Is This a Change in My Position on Christian Men Marrying Feminist Women?

The answer is Yes. Throughout this ministry over the last four years I have made changes on several positions.  Really – over my entire Christian life I have made changes in my beliefs as the Lord has led me to do so.  We must never be so rigid or get to the point where God cannot change our position on something and teach us new things.

Up until now I have taught people on this blog as well as my own sons that I made a grave mistake in marrying their step mother with the intent to help her understand the errors of her feminist thinking.  I have taught young men on this blog and elsewhere that they should avoid interactions with feminist Christian women and at the first sign of feminist tendencies when dating or courting they should abandon such a woman.

If you or my sons want to follow the advice I have previously given there is no sin in following it still.  If you decide that the potential costs in this spiritual warfare to attempt to tame a feminist Christian wife is too much I completely understand and there is no sin in avoiding feminist women like the plague.

So here is my change. 

I have thought back to when I met my second wife and after I talked to all the people that knew her from her church as well as her family.  My intentions were noble.  I saw the potential in her for change.  I went into this marriage fully intent on washing her feminism away and believing she would allow me over time to do it. I believed her passion to see souls saved would result in a similar passion to conform herself as a wife to the will of God for her life. The problem was not in my intent, but in her continued unwillingness to fully yield to the Holy Spirit on this issue, so in turn she could not fully yield to me either.

If you find a woman who has the markings of a true believer in Christ as my second wife had, but this appears to be a blind spot in her life and you are intent on doing spiritual battle, even if takes the rest of your life married to her, to wash the spiritual wrinkles and spots of feminism from her then this is a noble cause. But be forewarned, this is not for the faint of heart. It could greatly affect your future children and in some cases the battle could even lead to divorce.

However, if you are marrying a feminist Christian woman with the intent that you are going to tolerate her feminism and will just give up your headship role over her then you are wrong.  As a Christian God does not allow you to surrender your position as head to your wife. So, if you know you are not willing to do battle to attempt to wash the feminism from a woman then you should not marry her.  You should only marry a woman who fully embraces Biblical gender roles before you marry her.

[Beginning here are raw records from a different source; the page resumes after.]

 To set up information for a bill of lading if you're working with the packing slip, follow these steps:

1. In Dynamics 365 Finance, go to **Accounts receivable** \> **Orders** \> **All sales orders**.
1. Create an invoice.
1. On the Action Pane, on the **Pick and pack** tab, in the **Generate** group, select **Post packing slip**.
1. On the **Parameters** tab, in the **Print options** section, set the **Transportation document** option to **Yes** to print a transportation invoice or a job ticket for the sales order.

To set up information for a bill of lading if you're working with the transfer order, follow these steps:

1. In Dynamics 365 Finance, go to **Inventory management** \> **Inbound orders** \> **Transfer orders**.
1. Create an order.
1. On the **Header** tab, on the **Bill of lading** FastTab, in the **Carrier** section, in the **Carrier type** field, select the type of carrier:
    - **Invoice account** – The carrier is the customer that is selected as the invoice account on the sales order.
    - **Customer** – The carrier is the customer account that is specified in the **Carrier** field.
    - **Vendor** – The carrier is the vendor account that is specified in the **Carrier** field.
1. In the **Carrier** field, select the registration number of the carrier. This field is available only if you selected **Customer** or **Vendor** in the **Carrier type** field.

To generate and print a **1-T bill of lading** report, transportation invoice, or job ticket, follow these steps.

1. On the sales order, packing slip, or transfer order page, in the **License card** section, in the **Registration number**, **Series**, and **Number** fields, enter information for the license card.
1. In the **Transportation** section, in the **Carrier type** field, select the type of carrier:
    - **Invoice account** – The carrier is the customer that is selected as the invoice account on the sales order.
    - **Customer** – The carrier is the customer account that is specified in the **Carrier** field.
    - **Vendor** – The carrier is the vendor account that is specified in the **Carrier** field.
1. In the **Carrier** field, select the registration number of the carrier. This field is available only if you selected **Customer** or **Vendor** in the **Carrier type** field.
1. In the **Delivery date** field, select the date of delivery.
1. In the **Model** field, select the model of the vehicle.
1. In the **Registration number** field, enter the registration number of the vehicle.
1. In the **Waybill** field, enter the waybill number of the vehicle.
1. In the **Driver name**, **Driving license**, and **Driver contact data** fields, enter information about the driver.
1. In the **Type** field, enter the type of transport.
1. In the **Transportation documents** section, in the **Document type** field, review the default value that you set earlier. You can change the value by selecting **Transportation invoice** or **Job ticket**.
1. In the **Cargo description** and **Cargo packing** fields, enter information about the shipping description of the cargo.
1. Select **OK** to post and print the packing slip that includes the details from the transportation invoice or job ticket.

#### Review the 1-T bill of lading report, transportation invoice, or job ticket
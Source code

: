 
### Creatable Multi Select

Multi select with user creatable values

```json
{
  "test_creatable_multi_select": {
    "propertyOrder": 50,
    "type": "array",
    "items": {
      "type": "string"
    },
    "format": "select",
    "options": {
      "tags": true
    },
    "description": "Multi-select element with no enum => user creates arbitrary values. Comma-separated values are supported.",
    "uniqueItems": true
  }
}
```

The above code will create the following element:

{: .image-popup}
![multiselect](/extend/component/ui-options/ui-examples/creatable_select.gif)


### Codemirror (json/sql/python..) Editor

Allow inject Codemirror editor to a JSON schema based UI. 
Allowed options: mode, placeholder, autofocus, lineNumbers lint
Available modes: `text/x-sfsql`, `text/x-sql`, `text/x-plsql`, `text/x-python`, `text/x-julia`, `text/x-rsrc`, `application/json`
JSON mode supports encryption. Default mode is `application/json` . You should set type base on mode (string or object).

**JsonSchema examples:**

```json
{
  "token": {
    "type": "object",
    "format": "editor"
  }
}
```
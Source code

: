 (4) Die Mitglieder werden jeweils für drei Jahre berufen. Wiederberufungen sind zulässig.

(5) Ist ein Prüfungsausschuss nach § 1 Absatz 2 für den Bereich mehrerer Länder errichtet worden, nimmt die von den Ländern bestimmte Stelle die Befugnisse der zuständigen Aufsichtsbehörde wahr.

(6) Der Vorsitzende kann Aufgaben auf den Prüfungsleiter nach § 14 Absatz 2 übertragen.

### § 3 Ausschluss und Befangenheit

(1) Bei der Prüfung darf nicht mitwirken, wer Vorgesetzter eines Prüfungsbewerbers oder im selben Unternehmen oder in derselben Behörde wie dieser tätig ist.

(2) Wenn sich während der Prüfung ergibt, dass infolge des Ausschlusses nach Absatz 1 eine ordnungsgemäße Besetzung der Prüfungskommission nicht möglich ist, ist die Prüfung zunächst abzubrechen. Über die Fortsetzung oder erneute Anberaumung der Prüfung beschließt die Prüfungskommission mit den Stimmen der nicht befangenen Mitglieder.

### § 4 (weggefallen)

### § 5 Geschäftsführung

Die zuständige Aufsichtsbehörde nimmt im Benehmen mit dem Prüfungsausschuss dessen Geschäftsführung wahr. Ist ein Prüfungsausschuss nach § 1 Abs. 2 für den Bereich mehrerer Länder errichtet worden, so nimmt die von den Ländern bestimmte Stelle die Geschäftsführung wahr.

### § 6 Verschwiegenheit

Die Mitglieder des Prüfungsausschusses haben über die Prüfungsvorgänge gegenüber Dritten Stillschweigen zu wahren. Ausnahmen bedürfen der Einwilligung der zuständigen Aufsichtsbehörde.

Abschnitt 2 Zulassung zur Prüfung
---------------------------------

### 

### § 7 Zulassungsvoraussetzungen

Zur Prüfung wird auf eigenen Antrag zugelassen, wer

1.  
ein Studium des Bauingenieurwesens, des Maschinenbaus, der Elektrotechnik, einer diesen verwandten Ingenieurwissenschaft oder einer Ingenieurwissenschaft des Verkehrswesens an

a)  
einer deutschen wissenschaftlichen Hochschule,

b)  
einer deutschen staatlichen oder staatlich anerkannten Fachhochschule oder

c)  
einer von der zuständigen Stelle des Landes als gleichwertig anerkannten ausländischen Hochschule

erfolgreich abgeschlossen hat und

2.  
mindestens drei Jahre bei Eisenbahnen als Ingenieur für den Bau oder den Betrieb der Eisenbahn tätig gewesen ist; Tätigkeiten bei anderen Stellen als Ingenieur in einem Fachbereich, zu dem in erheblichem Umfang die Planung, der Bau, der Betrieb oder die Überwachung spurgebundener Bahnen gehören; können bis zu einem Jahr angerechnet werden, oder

So here is the conclusion of the matter.  Is it a sin before God for a man to marry a Christian woman with the intent of taming her of her feminist tendencies and beliefs? The answer is no it is not a sin.

But I would leave any Christian man who intends to go into such a spiritual battle with this admonition from Christ found in Luke 14:31:

“Or what king, going to make war against another king, sitteth not down first, and consulteth whether he be able with ten thousand to meet him that cometh against him with twenty thousand?” 

Be sure before you go to war, that you count the costs that may be incurred on you in the process of that war.

125 thoughts on “Can Christian Man Marry A Woman Intending to Tame Her?

  1. Traditional Catholocism is on the rise, and they very much support, encourage, and expect traditional gender roles.

  2. Alice, Father Chad Ripperger has spoken about the scandals in the Church and the infiltration (Bella Dodd testimonies) of communism and Masonic influences to destroy the Church from within with these scandals. He has is very traditional and teaches trad gender roles. Look him up on YouTube.

  3. @livingblurredlines, thank you! Catholic priests have definitely fallen prey to feminist teachings in the US. We had a very conservative priest who was driven out of our parish because the women complained that he was “sexist.” I was terribly disappointed, I always found his homilies inspirational and helpful.

  4. @Alice I can respect you stance but it was just a thought. The examples you gave are not examples of women who get together for a common goal such as a bible study. A “gir’s night out” is a totally different thing than a woman’s bible study. It was actually a condition of my marriage that I would not participate in anything near a girls night out. My husband pays close attention to the people that I associate with. I certainly wouldn’t consider a bible group to be anywhere near those examples but I can respect your decline either way. For me, knowing what other women go through and seeing how they deal with those situations would be a positive influence for me. I think for many women, it can make them feel less alone. My husband would most likely prefer that I associate with women who encouraged me to live a better lifestyle. Thank you for the response anyway.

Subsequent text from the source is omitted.